◆ **What this task involves**:
Look for the line that has "- **NumPy**: Numerical computing" in the material below; please repeat it and every line after it, exactly, up to and including the line that has "- **[Deployment](deployment/docker.md)**: Production", and nothing else.

(Extracted records Opens)

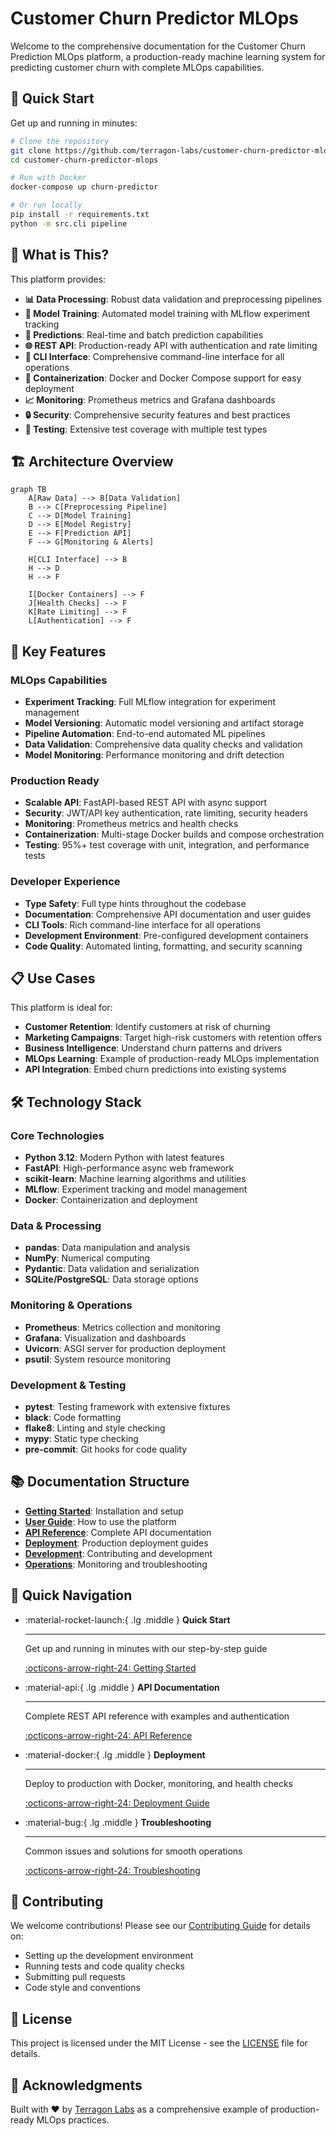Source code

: # Customer Churn Predictor MLOps

Welcome to the comprehensive documentation for the Customer Churn Prediction MLOps platform, a production-ready machine learning system for predicting customer churn with complete MLOps capabilities.

## 🚀 Quick Start

Get up and running in minutes:

```bash
# Clone the repository
git clone https://github.com/terragon-labs/customer-churn-predictor-mlops.git
cd customer-churn-predictor-mlops

# Run with Docker
docker-compose up churn-predictor

# Or run locally
pip install -r requirements.txt
python -m src.cli pipeline
```

## 🎯 What is This?

This platform provides:

- **📊 Data Processing**: Robust data validation and preprocessing pipelines
- **🤖 Model Training**: Automated model training with MLflow experiment tracking
- **🔮 Predictions**: Real-time and batch prediction capabilities
- **🌐 REST API**: Production-ready API with authentication and rate limiting
- **📱 CLI Interface**: Comprehensive command-line interface for all operations
- **🐳 Containerization**: Docker and Docker Compose support for easy deployment
- **📈 Monitoring**: Prometheus metrics and Grafana dashboards
- **🔒 Security**: Comprehensive security features and best practices
- **🧪 Testing**: Extensive test coverage with multiple test types

## 🏗 Architecture Overview

```mermaid
graph TB
    A[Raw Data] --> B[Data Validation]
    B --> C[Preprocessing Pipeline]
    C --> D[Model Training]
    D --> E[Model Registry]
    E --> F[Prediction API]
    F --> G[Monitoring & Alerts]
    
    H[CLI Interface] --> B
    H --> D
    H --> F
    
    I[Docker Containers] --> F
    J[Health Checks] --> F
    K[Rate Limiting] --> F
    L[Authentication] --> F
```

## 🎯 Key Features

### MLOps Capabilities
- **Experiment Tracking**: Full MLflow integration for experiment management
- **Model Versioning**: Automatic model versioning and artifact storage
- **Pipeline Automation**: End-to-end automated ML pipelines
- **Data Validation**: Comprehensive data quality checks and validation
- **Model Monitoring**: Performance monitoring and drift detection

### Production Ready
- **Scalable API**: FastAPI-based REST API with async support
- **Security**: JWT/API key authentication, rate limiting, security headers
- **Monitoring**: Prometheus metrics and health checks
- **Containerization**: Multi-stage Docker builds and compose orchestration
- **Testing**: 95%+ test coverage with unit, integration, and performance tests

### Developer Experience
- **Type Safety**: Full type hints throughout the codebase
- **Documentation**: Comprehensive API documentation and user guides
- **CLI Tools**: Rich command-line interface for all operations
- **Development Environment**: Pre-configured development containers
- **Code Quality**: Automated linting, formatting, and security scanning

## 📋 Use Cases

This platform is ideal for:

- **Customer Retention**: Identify customers at risk of churning
- **Marketing Campaigns**: Target high-risk customers with retention offers
- **Business Intelligence**: Understand churn patterns and drivers
- **MLOps Learning**: Example of production-ready MLOps implementation
- **API Integration**: Embed churn predictions into existing systems

## 🛠 Technology Stack

### Core Technologies
- **Python 3.12**: Modern Python with latest features
- **FastAPI**: High-performance async web framework
- **scikit-learn**: Machine learning algorithms and utilities
- **MLflow**: Experiment tracking and model management
- **Docker**: Containerization and deployment

### Data & Processing
- **pandas**: Data manipulation and analysis
- **NumPy**: Numerical computing
- **Pydantic**: Data validation and serialization
- **SQLite/PostgreSQL**: Data storage options

### Monitoring & Operations
- **Prometheus**: Metrics collection and monitoring
- **Grafana**: Visualization and dashboards
- **Uvicorn**: ASGI server for production deployment
- **psutil**: System resource monitoring

### Development & Testing
- **pytest**: Testing framework with extensive fixtures
- **black**: Code formatting
- **flake8**: Linting and style checking
- **mypy**: Static type checking
- **pre-commit**: Git hooks for code quality

## 📚 Documentation Structure

- **[Getting Started](getting-started/quickstart.md)**: Installation and setup
- **[User Guide](user-guide/cli.md)**: How to use the platform
- **[API Reference](api/overview.md)**: Complete API documentation
- **[Deployment](deployment/docker.md)**: Production deployment guides
- **[Development](development/contributing.md)**: Contributing and development
- **[Operations](operations/monitoring.md)**: Monitoring and troubleshooting

## 🚦 Quick Navigation

<div class="grid cards" markdown>

-   :material-rocket-launch:{ .lg .middle } __Quick Start__

    ---

    Get up and running in minutes with our step-by-step guide

    [:octicons-arrow-right-24: Getting Started](getting-started/quickstart.md)

-   :material-api:{ .lg .middle } __API Documentation__

    ---

    Complete REST API reference with examples and authentication

    [:octicons-arrow-right-24: API Reference](api/overview.md)

-   :material-docker:{ .lg .middle } __Deployment__

    ---

    Deploy to production with Docker, monitoring, and health checks

    [:octicons-arrow-right-24: Deployment Guide](deployment/docker.md)

-   :material-bug:{ .lg .middle } __Troubleshooting__

    ---

    Common issues and solutions for smooth operations

    [:octicons-arrow-right-24: Troubleshooting](operations/troubleshooting.md)

</div>

## 🤝 Contributing

We welcome contributions! Please see our [Contributing Guide](development/contributing.md) for details on:

- Setting up the development environment
- Running tests and code quality checks
- Submitting pull requests
- Code style and conventions

## 📄 License

This project is licensed under the MIT License - see the [LICENSE](https://github.com/terragon-labs/customer-churn-predictor-mlops/blob/main/LICENSE) file for details.

## 🙏 Acknowledgments

Built with ❤️ by [Terragon Labs](https://terragon-labs.com) as a comprehensive example of production-ready MLOps practices.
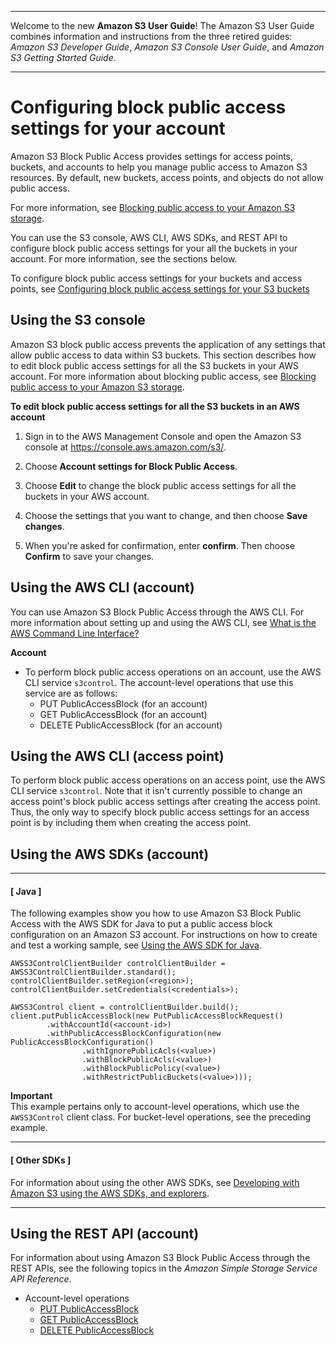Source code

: --------

Welcome to the new **Amazon S3 User Guide**\! The Amazon S3 User Guide combines information and instructions from the three retired guides: *Amazon S3 Developer Guide*, *Amazon S3 Console User Guide*, and *Amazon S3 Getting Started Guide*\.

--------

# Configuring block public access settings for your account<a name="configuring-block-public-access-account"></a>

Amazon S3 Block Public Access provides settings for access points, buckets, and accounts to help you manage public access to Amazon S3 resources\. By default, new buckets, access points, and objects do not allow public access\.

For more information, see [Blocking public access to your Amazon S3 storage](access-control-block-public-access.md)\.

You can use the S3 console, AWS CLI, AWS SDKs, and REST API to configure block public access settings for your all the buckets in your account\. For more information, see the sections below\.

To configure block public access settings for your buckets and access points, see [Configuring block public access settings for your S3 buckets](configuring-block-public-access-bucket.md)

## Using the S3 console<a name="block-public-access-account"></a>

Amazon S3 block public access prevents the application of any settings that allow public access to data within S3 buckets\. This section describes how to edit block public access settings for all the S3 buckets in your AWS account\. For more information about blocking public access, see [Blocking public access to your Amazon S3 storage](access-control-block-public-access.md)\.

**To edit block public access settings for all the S3 buckets in an AWS account**

1. Sign in to the AWS Management Console and open the Amazon S3 console at [https://console\.aws\.amazon\.com/s3/](https://console.aws.amazon.com/s3/)\.

1. Choose **Account settings for Block Public Access**\.

1. Choose **Edit** to change the block public access settings for all the buckets in your AWS account\.

1. Choose the settings that you want to change, and then choose **Save changes**\.

1. When you're asked for confirmation, enter **confirm**\. Then choose **Confirm** to save your changes\.

## Using the AWS CLI \(account\)<a name="access-control-block-public-access-examples-cli"></a>

You can use Amazon S3 Block Public Access through the AWS CLI\. For more information about setting up and using the AWS CLI, see [What is the AWS Command Line Interface?](https://docs.aws.amazon.com/cli/latest/userguide/cli-chap-welcome.html)

**Account**
+ To perform block public access operations on an account, use the AWS CLI service `s3control`\. The account\-level operations that use this service are as follows:
  + PUT PublicAccessBlock \(for an account\)
  + GET PublicAccessBlock \(for an account\)
  + DELETE PublicAccessBlock \(for an account\)

## Using the AWS CLI \(access point\)<a name="access-control-block-public-access-examples-access-point"></a>

To perform block public access operations on an access point, use the AWS CLI service `s3control`\. Note that it isn't currently possible to change an access point's block public access settings after creating the access point\. Thus, the only way to specify block public access settings for an access point is by including them when creating the access point\.

## Using the AWS SDKs \(account\)<a name="access-control-block-public-access-examples-sdk"></a>

------
#### [ Java ]

The following examples show you how to use Amazon S3 Block Public Access with the AWS SDK for Java to put a public access block configuration on an Amazon S3 account\. For instructions on how to create and test a working sample, see [Using the AWS SDK for Java](UsingTheMPJavaAPI.md)\.

```
AWSS3ControlClientBuilder controlClientBuilder = AWSS3ControlClientBuilder.standard();
controlClientBuilder.setRegion(<region>);
controlClientBuilder.setCredentials(<credentials>);
					
AWSS3Control client = controlClientBuilder.build();
client.putPublicAccessBlock(new PutPublicAccessBlockRequest()
		.withAccountId(<account-id>)
		.withPublicAccessBlockConfiguration(new PublicAccessBlockConfiguration()
				.withIgnorePublicAcls(<value>)
				.withBlockPublicAcls(<value>)
				.withBlockPublicPolicy(<value>)
				.withRestrictPublicBuckets(<value>)));
```

**Important**  
This example pertains only to account\-level operations, which use the `AWSS3Control` client class\. For bucket\-level operations, see the preceding example\.

------
#### [ Other SDKs ]

For information about using the other AWS SDKs, see [Developing with Amazon S3 using the AWS SDKs, and explorers](UsingAWSSDK.md)\.

------

## Using the REST API \(account\)<a name="access-control-block-public-access-examples-api"></a>

For information about using Amazon S3 Block Public Access through the REST APIs, see the following topics in the *Amazon Simple Storage Service API Reference*\.
+ Account\-level operations
  + [PUT PublicAccessBlock](https://docs.aws.amazon.com/AmazonS3/latest/API/RESTAccountPUTPublicAccessBlock.html)
  + [GET PublicAccessBlock](https://docs.aws.amazon.com/AmazonS3/latest/API/RESTAccountGETPublicAccessBlock.html)
  + [DELETE PublicAccessBlock](https://docs.aws.amazon.com/AmazonS3/latest/API/RESTAccountDELETEPublicAccessBlock.html)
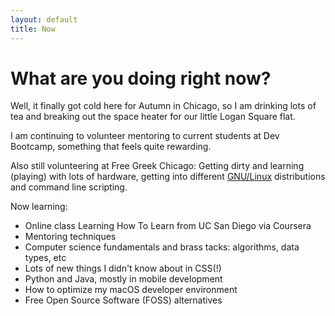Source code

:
 ```yaml
---
layout: default
title: Now
---
```

# What are you doing right now?
Well, it finally got cold here for Autumn in Chicago, so I am drinking lots of tea and breaking out the space heater for our little Logan Square flat. 

I am continuing to volunteer mentoring to current students at Dev Bootcamp, something that feels quite rewarding. 

Also still volunteering at Free Greek Chicago: Getting dirty and learning (playing) with lots of hardware, getting into different [GNU/Linux](https://www.gnu.org/gnu/linux-and-gnu.en.html) distributions and command line scripting.

Now learning:

* Online class Learning How To Learn from UC San Diego via Coursera
* Mentoring techniques
* Computer science fundamentals and brass tacks: algorithms, data types, etc
* Lots of new things I didn't know about in CSS(!)
* Python and Java, mostly in mobile development
* How to optimize my macOS developer environment
* Free Open Source Software (FOSS) alternatives
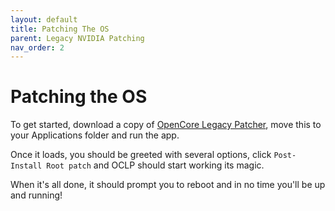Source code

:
 ```yaml
---
layout: default
title: Patching The OS
parent: Legacy NVIDIA Patching
nav_order: 2
---
```


# Patching the OS

To get started, download a copy of [OpenCore Legacy Patcher](https://github.com/dortania/OpenCore-Legacy-Patcher), move this to your Applications folder and run the app.

Once it loads, you should be greeted with several options, click ``Post-Install Root patch`` and OCLP should start working its magic.

When it's all done, it should prompt you to reboot and in no time you'll be up and running!
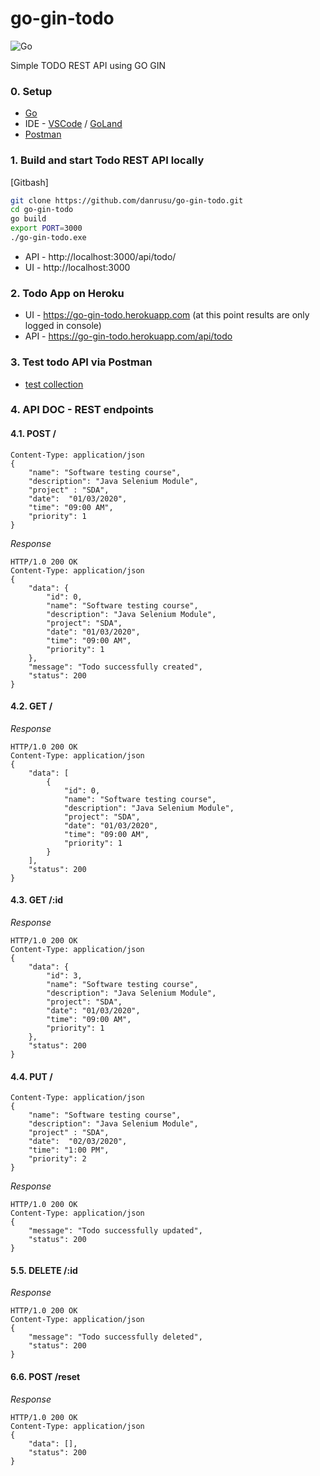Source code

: # go-gin-todo
![Go](https://github.com/danrusu/go-gin-todo/workflows/Go/badge.svg?branch=master&event=push)

Simple TODO REST API using GO GIN 

### 0. Setup
 - [Go](https://golang.org/dl/)
 - IDE - [VSCode](https://code.visualstudio.com/download) / [GoLand](https://www.jetbrains.com/go/download)
 - [Postman](https://www.postman.com/downloads/)

### 1. Build and start Todo REST API locally
[Gitbash]

```bash
git clone https://github.com/danrusu/go-gin-todo.git
cd go-gin-todo
go build
export PORT=3000
./go-gin-todo.exe
```
- API - http://localhost:3000/api/todo/
- UI  - http://localhost:3000

### 2. Todo App on Heroku 
 - UI - https://go-gin-todo.herokuapp.com (at this point results are only logged in console)
 - API - https://go-gin-todo.herokuapp.com/api/todo

### 3. Test todo API via Postman
 - [test collection](GO_GIN_TODO.postman_collection.json)


### 4. API DOC - REST endpoints

#### 4.1. POST /
```
Content-Type: application/json
{   
    "name": "Software testing course", 
    "description": "Java Selenium Module", 
    "project" : "SDA",
    "date":  "01/03/2020",
    "time": "09:00 AM",
    "priority": 1
}
```

*Response*
```
HTTP/1.0 200 OK
Content-Type: application/json
{
    "data": {
        "id": 0,
        "name": "Software testing course",
        "description": "Java Selenium Module",
        "project": "SDA",
        "date": "01/03/2020",
        "time": "09:00 AM",
        "priority": 1
    },
    "message": "Todo successfully created",
    "status": 200
}
```
#### 4.2. GET /
*Response*
```
HTTP/1.0 200 OK
Content-Type: application/json
{
    "data": [
        {
            "id": 0,
            "name": "Software testing course",
            "description": "Java Selenium Module",
            "project": "SDA",
            "date": "01/03/2020",
            "time": "09:00 AM",
            "priority": 1
        }
    ],
    "status": 200
}
```
#### 4.3. GET /:id
*Response*
```
HTTP/1.0 200 OK
Content-Type: application/json
{
    "data": {
        "id": 3,
        "name": "Software testing course",
        "description": "Java Selenium Module",
        "project": "SDA",
        "date": "01/03/2020",
        "time": "09:00 AM",
        "priority": 1
    },
    "status": 200
}
```
#### 4.4. PUT /
```
Content-Type: application/json
{   
    "name": "Software testing course", 
    "description": "Java Selenium Module", 
    "project" : "SDA",
    "date":  "02/03/2020",
    "time": "1:00 PM",
    "priority": 2
}
```

*Response*
```
HTTP/1.0 200 OK
Content-Type: application/json
{
    "message": "Todo successfully updated",
    "status": 200
}
```
#### 5.5. DELETE /:id
*Response*
```
HTTP/1.0 200 OK
Content-Type: application/json
{
    "message": "Todo successfully deleted",
    "status": 200
}
```

#### 6.6. POST /reset
*Response*
```
HTTP/1.0 200 OK
Content-Type: application/json
{
    "data": [],
    "status": 200
}
```



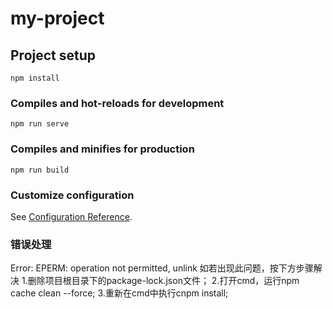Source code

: # my-project

## Project setup
```
npm install
```

### Compiles and hot-reloads for development
```
npm run serve
```

### Compiles and minifies for production
```
npm run build
```

### Customize configuration
See [Configuration Reference](https://cli.vuejs.org/config/).


### 错误处理
Error: EPERM: operation not permitted, unlink
如若出现此问题，按下方步骤解决
1.删除项目根目录下的package-lock.json文件；
2.打开cmd，运行npm cache clean --force;
3.重新在cmd中执行cnpm install;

(Extracted records Closes)

◆ **Response for this exercise**:
- **NumPy**: Numerical computing
- **Pydantic**: Data validation and serialization
- **SQLite/PostgreSQL**: Data storage options

### Monitoring & Operations
- **Prometheus**: Metrics collection and monitoring
- **Grafana**: Visualization and dashboards
- **Uvicorn**: ASGI server for production deployment
- **psutil**: System resource monitoring

### Development & Testing
- **pytest**: Testing framework with extensive fixtures
- **black**: Code formatting
- **flake8**: Linting and style checking
- **mypy**: Static type checking
- **pre-commit**: Git hooks for code quality

## 📚 Documentation Structure

- **[Getting Started](getting-started/quickstart.md)**: Installation and setup
- **[User Guide](user-guide/cli.md)**: How to use the platform
- **[API Reference](api/overview.md)**: Complete API documentation
- **[Deployment](deployment/docker.md)**: Production deployment guides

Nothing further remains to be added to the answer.